Up to 60% of near-Earth objects might be dark comets—mysterious asteroids that likely contain or once contained ice.
These dark comets orbit the sun and could have played a role in delivering water to Earth, according to a University of Michigan study.
Asteroids in the asteroid belt, located between Jupiter and Mars, have long been suspected to have subsurface ice.
Aster Taylor, a graduate student in astronomy at the University of Michigan and the lead author of the study, suggests that these dark comets could be a pathway for bringing ice into the near-Earth environment.
Understanding how Earth got its water is a longstanding mystery, and this study provides new insights.
Dark comets are intriguing because they combine features of both asteroids and comets. Asteroids are rocky bodies without ice that orbit close to the sun. Being within the “ice line” means any ice they might have had would have sublimated, turning from solid to gas.
Comets, on the other hand, are icy bodies that develop a fuzzy coma—a cloud of gas and dust—when they approach the sun.
This sublimation process also causes comets to experience slight accelerations, not due to gravity but to the sublimating ice.
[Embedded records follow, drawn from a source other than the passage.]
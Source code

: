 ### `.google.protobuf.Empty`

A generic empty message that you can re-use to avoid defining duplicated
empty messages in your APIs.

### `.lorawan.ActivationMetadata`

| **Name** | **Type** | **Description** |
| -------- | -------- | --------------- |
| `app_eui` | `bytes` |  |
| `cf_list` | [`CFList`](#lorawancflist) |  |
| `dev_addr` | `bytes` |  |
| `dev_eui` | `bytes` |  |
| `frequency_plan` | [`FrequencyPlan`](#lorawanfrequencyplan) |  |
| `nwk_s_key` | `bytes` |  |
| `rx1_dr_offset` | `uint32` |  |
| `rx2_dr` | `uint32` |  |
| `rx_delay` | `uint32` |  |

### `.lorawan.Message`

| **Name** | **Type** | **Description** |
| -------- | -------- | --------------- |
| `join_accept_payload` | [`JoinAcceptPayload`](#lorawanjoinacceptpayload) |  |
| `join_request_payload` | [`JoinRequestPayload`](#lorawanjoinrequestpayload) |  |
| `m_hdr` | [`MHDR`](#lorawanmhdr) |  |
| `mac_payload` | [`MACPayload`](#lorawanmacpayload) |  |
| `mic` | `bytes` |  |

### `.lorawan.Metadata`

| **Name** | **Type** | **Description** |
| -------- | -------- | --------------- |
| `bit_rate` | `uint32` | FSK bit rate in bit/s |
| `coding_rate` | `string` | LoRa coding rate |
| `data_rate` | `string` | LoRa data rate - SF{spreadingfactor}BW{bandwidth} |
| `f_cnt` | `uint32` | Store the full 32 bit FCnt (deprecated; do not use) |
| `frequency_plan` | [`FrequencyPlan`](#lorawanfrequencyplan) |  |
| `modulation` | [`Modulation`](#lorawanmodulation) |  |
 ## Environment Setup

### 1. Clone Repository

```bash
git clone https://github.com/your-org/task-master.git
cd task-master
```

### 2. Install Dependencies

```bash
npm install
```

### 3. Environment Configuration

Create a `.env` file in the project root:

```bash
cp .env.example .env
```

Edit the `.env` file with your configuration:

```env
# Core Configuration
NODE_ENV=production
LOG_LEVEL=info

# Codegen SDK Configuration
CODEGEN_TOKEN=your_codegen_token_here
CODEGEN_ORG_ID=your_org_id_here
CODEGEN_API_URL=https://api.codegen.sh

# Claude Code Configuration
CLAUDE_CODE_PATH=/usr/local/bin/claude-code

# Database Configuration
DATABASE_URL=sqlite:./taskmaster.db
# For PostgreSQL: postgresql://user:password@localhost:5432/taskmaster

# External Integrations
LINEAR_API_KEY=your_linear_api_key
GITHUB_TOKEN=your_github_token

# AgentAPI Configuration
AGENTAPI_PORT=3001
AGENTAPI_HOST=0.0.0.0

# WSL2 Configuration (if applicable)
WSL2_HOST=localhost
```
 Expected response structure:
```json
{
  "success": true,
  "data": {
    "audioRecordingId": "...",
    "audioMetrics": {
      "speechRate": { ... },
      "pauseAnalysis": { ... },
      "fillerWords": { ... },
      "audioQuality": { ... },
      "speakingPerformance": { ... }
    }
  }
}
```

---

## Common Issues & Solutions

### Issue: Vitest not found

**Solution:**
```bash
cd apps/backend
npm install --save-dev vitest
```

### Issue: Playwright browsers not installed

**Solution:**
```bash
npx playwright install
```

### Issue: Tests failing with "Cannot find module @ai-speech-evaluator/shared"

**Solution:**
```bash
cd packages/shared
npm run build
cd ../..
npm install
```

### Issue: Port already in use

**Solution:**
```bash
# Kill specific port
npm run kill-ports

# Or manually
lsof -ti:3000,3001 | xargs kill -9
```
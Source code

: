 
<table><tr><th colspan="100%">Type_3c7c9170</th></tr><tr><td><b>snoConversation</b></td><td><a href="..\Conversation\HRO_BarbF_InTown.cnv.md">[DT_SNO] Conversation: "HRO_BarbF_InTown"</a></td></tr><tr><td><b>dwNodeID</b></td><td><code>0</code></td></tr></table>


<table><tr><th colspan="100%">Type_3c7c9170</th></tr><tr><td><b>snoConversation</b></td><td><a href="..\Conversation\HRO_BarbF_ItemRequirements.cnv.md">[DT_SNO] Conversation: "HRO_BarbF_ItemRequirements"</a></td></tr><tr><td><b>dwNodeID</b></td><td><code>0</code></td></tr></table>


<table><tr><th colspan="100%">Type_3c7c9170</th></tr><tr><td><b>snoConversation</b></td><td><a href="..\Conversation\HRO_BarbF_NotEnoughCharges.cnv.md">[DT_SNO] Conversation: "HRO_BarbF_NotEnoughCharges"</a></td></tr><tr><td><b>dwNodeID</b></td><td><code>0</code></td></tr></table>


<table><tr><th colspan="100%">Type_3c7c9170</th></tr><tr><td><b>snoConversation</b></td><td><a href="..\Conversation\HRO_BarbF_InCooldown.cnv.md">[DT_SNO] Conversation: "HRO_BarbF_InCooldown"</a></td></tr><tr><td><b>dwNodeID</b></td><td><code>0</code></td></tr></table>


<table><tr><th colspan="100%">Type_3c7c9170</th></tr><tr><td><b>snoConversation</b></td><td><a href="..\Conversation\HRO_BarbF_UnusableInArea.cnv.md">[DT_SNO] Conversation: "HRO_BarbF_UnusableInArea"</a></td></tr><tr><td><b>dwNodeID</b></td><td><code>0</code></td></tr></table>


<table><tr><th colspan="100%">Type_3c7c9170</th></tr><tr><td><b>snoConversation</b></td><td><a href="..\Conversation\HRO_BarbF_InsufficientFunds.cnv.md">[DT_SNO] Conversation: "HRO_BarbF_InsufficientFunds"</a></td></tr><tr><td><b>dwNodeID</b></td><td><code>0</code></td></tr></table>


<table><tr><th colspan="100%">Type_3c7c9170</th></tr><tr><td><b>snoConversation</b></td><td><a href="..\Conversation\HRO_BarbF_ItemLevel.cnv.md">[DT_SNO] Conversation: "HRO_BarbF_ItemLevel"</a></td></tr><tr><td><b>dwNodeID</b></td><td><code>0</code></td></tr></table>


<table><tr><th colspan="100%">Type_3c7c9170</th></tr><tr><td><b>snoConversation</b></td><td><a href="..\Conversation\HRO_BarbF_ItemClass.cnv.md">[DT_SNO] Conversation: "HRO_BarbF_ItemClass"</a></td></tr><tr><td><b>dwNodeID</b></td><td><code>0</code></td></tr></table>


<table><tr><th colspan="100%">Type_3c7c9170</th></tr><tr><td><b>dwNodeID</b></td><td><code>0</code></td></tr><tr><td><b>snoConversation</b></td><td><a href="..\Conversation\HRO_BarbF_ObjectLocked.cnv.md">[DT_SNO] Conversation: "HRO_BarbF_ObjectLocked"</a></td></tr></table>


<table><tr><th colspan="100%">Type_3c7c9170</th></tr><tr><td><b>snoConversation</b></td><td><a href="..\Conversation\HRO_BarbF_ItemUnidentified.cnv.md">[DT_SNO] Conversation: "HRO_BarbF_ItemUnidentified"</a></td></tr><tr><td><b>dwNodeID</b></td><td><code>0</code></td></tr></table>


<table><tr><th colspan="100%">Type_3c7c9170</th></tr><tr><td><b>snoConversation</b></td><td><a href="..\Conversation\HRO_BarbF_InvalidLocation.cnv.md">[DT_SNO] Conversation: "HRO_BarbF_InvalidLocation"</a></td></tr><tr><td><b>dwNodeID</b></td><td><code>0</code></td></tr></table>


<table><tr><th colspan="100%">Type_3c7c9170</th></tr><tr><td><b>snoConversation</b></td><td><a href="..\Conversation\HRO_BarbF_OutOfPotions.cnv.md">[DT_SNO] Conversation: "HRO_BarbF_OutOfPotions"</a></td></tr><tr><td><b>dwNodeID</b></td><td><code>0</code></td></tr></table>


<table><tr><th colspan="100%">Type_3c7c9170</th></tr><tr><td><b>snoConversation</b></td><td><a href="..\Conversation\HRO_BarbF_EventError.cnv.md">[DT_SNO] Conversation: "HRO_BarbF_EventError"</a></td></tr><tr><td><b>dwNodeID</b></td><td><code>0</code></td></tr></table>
The study examined seven dark comets and estimated that between 0.5% and 60% of all near-Earth objects could be dark comets. These dark comets don’t have comae but do show nongravitational accelerations. This suggests that the asteroids in the asteroid belt contain ice.
Taylor and his team wanted to find out where these dark comets came from. Their research suggests that one large dark comet might originate from the Jupiter-family comets, whose orbits bring them close to Jupiter. The study, published in the journal Icarus, indicates that dark comets likely come from the asteroid belt.
The researchers used dynamical models to assign nongravitational accelerations to objects from different populations and modeled their paths over 100,000 years.
They found that many of these objects ended up where dark comets are now, suggesting the asteroid belt as the most likely source.
One dark comet, 2003 RM, has an elliptical orbit that brings it close to Earth, then out to Jupiter, and back past Earth. This orbit is consistent with a comet that was knocked inward from its original path.
The study suggests that while 2003 RM might have come from the outer main belt of the asteroid belt, the other dark comets likely came from the inner main belt. This shows that ice is present in the inner main belt.
The researchers also explored why dark comets are small and rotate quickly. Comets are like dirty ice cubes—rocky structures bound by ice.
When they get bumped within the solar system’s ice line, the ice starts to off-gas, causing acceleration and rapid spinning. This spinning can cause the comets to break apart. As they break into smaller pieces, these fragments continue to lose ice, spin faster, and break apart further.
Taylor explains that this process results in the small, fast-rotating objects we see. Larger dark comets, like 2003 RM, may have been bigger objects that got knocked out of the outer main belt. The other smaller dark comets likely came from the inner main belt, created by larger objects breaking apart.
This study brings us a step closer to understanding the mysterious dark comets and their role in our solar system. While it’s not certain if they delivered water to Earth, the research opens up new possibilities for how ice could travel through the solar system, shedding light on the complex history of our planet’s water.